Release Day Blitz Liv OlteanoPosted: March 20, 2013
Space Files R Book One
Genre: M/M Sci-Fi , BDSM/Kink (light)
Publisher: Dreamspinner Press
Date of Publication: March 20 2013
Number of pages: 131
Word Count: approx 30k
Cover Artist: Brooke Albrecht
Even years after Rizzo Berg’s lover and Dom died in combat, the memories torment him. Following a particularly disappointing date, Rizzo goes to sleep in his apartment only to wake up on a spaceship with tall, gorgeous, alien Captain Conrad D’Ollet of Heracia, a man so deliciously dominant Rizzo’s knees turn to jelly.
Apparently the Heracians need help, and Rizzo is a humanitarian through and through. Spending more time around Conrad is totally not one of the reasons he wants to lend a hand.
Soon Rizzo finds himself completely conquered and blissfully owned. But neither he nor Conrad is willing to risk his heart, let go of the past, and dare to believe in a future that won’t end in catastrophe.

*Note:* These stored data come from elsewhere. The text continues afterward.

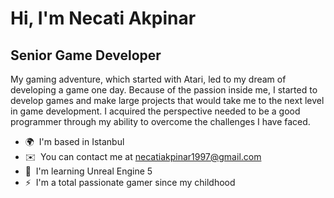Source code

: Hi, I'm Necati Akpinar
===============================

Senior Game Developer
---------------------

My gaming adventure, which started with Atari, led to my dream of developing a game one day. Because of the passion inside me, I started to develop games and make large projects that would take me to the next level in game development. I acquired the perspective needed to be a good programmer through my ability to overcome the challenges I have faced.

* 🌍  I'm based in Istanbul
* ✉️  You can contact me at [necatiakpinar1997@gmail.com](mailto:necatiakpinar1997@gmail.com)
* 🧠  I'm learning Unreal Engine 5
* ⚡  I'm a total passionate gamer since my childhood
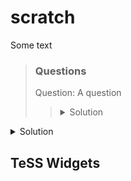 <!--
author:   Alexander Botzki
email:    Alexander.Botzki@vib.be
version:  0.2
language: en
narrator: US English Female

comment:  DMP Introduction

logo: img/Logo.png

link:     https://cdnjs.cloudflare.com/ajax/libs/animate.css/3.7.2/animate.min.css
link:     https://raw.githubusercontent.com/vibbits/material-liascript/master/img/org.css
link:     https://elixirtess.github.io/TeSS_widgets/css/tess-widget.css
script:   https://elixirtess.github.io/TeSS_widgets/js/tess-widget-standalone.js" onload="initTeSSWidgets()

debug: true

-->

# scratch

Some text

> ### Questions
>
> Question: A question
>
> > <details markdown="1">
> > <summary>Solution
> > </summary>
> >
> > ### A Header
> > 1. Yes, add explanation here
> >
> > **TODO**: add image
> > </details>

<details markdown="1">
<summary>Solution</summary>
### A Header
1. Yes, add explanation here
**TODO**: add image
</details>

## TeSS Widgets

<div>
<link rel="stylesheet" property="stylesheet" href="https://elixirtess.github.io/TeSS_widgets/css/tess-widget.css"/>
<div id="tess-widget-materials-table" class="tess-widget tess-widget-faceted-table"></div>
<script>
function initTeSSWidgets() {
    TessWidget.Materials(document.getElementById('tess-widget-materials-table'),
        'FacetedTable',
        {
            opts: {
                columns: [{name: 'Name', field: 'title'},
                    {name: 'Description', field: 'description'}],
                allowedFacets: ['scientific-topics', 'target-audience'],
                facetOptionLimit: 5
            },
            params: {
                pageSize: 5,
                q: 'Python'
            }
        });
}
</script>
<script async="" defer="" src="https://elixirtess.github.io/TeSS_widgets/js/tess-widget-standalone.js" onload="initTeSSWidgets()"></script>
</div>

I STARED at his arm so tightly coiled around me, running my eyes down his bulging veins and the thick patch of hair covering dark skin. I liked bears as much as any other type, but Adam wasn’t doing it for me. His dick bulged in his pants beautifully and I found no reason at all not to give it a shot—again. Precisely because I had known even before undressing it wouldn’t work out, though he felt good enough buried inside me. He was trying hard. They always did. The less I responded, the harder they tried. Pounding someone into the middle of next week wasn’t as fun if the receptacle of your pleasure didn’t show much of their own.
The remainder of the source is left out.